Ero seduta in un parco, con il cuore appesantito dai pensieri. Accanto a me, su una panchina, c’era una donna di poco più di quarant’anni. Abbiamo iniziato a parlare, e sembrava che da tempo cercasse qualcuno a cui raccontare la sua storia. Una storia di dolore, amore cieco e autolesionismo. Allora non sapevo che quel racconto mi sarebbe rimasto impresso nella memoria per sempre. Ora lo condivido con voi, sperando che apra gli occhi a qualcuno.

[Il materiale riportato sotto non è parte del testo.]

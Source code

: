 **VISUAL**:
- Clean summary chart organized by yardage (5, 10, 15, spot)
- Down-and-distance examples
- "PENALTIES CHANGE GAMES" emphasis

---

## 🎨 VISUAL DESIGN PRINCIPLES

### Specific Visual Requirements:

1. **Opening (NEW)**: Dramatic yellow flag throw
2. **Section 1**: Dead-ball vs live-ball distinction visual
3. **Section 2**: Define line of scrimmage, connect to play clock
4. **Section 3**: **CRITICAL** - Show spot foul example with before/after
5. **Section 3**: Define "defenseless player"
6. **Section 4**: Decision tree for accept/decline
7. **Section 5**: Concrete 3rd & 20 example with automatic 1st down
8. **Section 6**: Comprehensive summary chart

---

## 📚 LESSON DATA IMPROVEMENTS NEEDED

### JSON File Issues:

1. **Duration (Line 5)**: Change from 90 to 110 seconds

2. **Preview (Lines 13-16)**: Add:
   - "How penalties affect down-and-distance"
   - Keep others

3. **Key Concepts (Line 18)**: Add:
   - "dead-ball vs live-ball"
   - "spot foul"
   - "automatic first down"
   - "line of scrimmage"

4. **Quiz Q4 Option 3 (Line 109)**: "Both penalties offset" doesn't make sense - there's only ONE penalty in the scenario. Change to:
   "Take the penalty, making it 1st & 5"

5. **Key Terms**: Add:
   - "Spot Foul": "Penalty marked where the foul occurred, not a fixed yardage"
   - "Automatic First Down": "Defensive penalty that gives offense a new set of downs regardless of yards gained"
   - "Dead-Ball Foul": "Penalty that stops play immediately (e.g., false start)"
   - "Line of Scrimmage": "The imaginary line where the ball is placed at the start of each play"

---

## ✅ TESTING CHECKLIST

Si chiamava Natalia, e quando tutta questa storia ebbe inizio, aveva solo 23 anni. Appena laureata, promettente, con una carriera luminosa davanti a sé in una banca — il suo primo lavoro, i suoi primi successi. Poi, dopo un paio di mesi, in ufficio arrivò lui — Paolo. Un uomo qualunque, niente di speciale. Ma, a detta sua, c’era qualcosa in lui che la attraeva. Si sedeva spesso accanto a lei durante le riunioni, cercava di avvicinarsi durante le cene aziendali. E a lei piaceva. Sembrava che tra loro stesse nascendo qualcosa.
Un giorno, a uno degli eventi, si offrì di accompagnare a casa una collega che viveva in campagna, proponendo di dare un passaggio anche a Natalia per evitare pettegolezzi inutili. Durante il viaggio, le confessò che gli piaceva molto. Il giorno dopo si presentò da lei con un enorme bouquet di rose. Da quel momento iniziò la loro storia romantica. Ogni giorno portava nuovi fiori, condividevano sguardi, incontri e carezze. Natalia era al settimo cielo. Fino a quel giorno fatidico…
Un evento aziendale. Paolo entrò nella sala con una donna al suo fianco. Una figura umile, semplice, che passava inosservata. Ma i colleghi iniziarono a mormorare: “È sua moglie!” Tutto dentro di Natalia si sgretolò. Fuggì dal banchetto, piangendo fino all’alba. Ma già il giorno dopo era alla sua porta con dei tulipani, le lacrime agli occhi e pentimento sul volto. Disse che con sua moglie era tutto finito da tempo, che vivevano insieme solo per il figlio, che il suo cuore apparteneva a Natalia.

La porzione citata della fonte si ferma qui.